▸ WHAT YOU ARE ASKED TO DO: Count the lines below containing "https". Number only.

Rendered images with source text
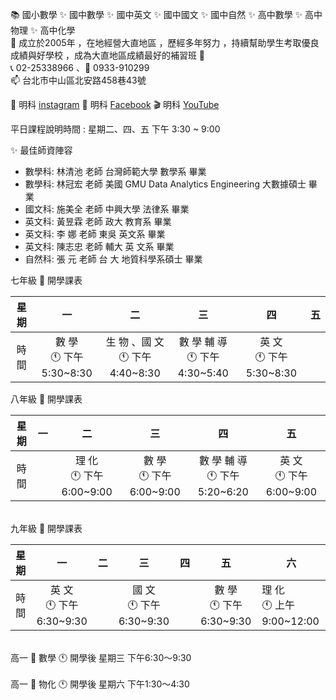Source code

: 📚 國小數學 ✨ 國中數學 ✨ 國中英文 ✨ 國中國文 ✨ 國中自然 ✨ 高中數學 ✨ 高中物理 ✨ 高中化學 <br> 
🌱 成立於2005年 ，在地經營大直地區 ，歷經多年努力 ，持續幫助學生考取優良成績與好學校 ，成為大直地區成績最好的補習班 🚀 <br> 
📞 02-25338966 、📱 0933-910299 <br> 
📫 台北市中山區北安路458巷43號 <br> 

🚀 明科 [instagram](https://www.instagram.com/mingk2005)
🌟 明科 [Facebook](https://www.facebook.com/MingKer2005)
🎬 明科  [YouTube](https://www.youtube.com/@MingKer2005)

平日課程說明時間 : 星期二、四、五  下午 3:30 ~ 9:00

✨ 最佳師資陣容 
- 數學科: 林清池 老師   台灣師範大學   數學系   畢業
- 數學科: 林冠宏 老師   美國 GMU Data Analytics Engineering   大數據碩士   畢業
- 國文科: 施美全 老師   中興大學     法律系   畢業
- 英文科: 黃昱霖 老師    政大  教育系   畢業
- 英文科: 李  娜 老師    東吳    英文系  畢業
- 英文科: 陳志忠 老師    輔大  英 文系   畢業
- 自然科: 張    元 老師    台 大  地質科學系碩士   畢業 

七年級 📜 開學課表 

| 星期 	|             一            	|                二                	|               三               	|             四            	| 五 	|
|:----:	|:-------------------------:	|:--------------------------------:	|:------------------------------:	|:-------------------------:	|:--:	|
| 時間 	| 數  學<br>🕚 下午5:30~8:30 	| 生 物 、國 文<br>🕚 下午4:40~8:30 	| 數 學 輔 導<br>🕚 下午4:30~5:40 	| 英  文<br>🕚 下午5:30~8:30 	|    	|

八年級 📜 開學課表 

| 星期 	| 一 	|             二            	|             三            	|               四               	|             五            	|
|:----:	|:--:	|:-------------------------:	|:-------------------------:	|:------------------------------:	|:-------------------------:	|
| 時間 	|    	| 理  化<br>🕚 下午6:00~9:00 	| 數  學<br>🕚 下午6:00~9:00 	| 數 學 輔 導<br>🕚 下午5:20~6:20 	| 英  文<br>🕚 下午6:00~9:00 	|

<br> 
九年級 📜 開學課表 

| 星期 	|             一            	| 二 	|             三            	| 四 	|             五            	| 六                         	|
|:----:	|:-------------------------:	|:--:	|:-------------------------:	|:--:	|:-------------------------:	|----------------------------	|
| 時間 	| 英  文<br>🕚 下午6:30~9:30 	|    	| 國  文<br>🕚 下午6:30~9:30 	|    	| 數  學<br>🕚 下午6:30~9:30 	| 理  化<br>🕚 上午9:00~12:00 	|
<br> 
高一 📜 數學 🕚 開學後 星期三 下午6:30～9:30 <br>
<br> 
高一 📜 物化 🕚 開學後 星期六 下午1:30～4:30 <br>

▸ YOUR RESPONSE: 3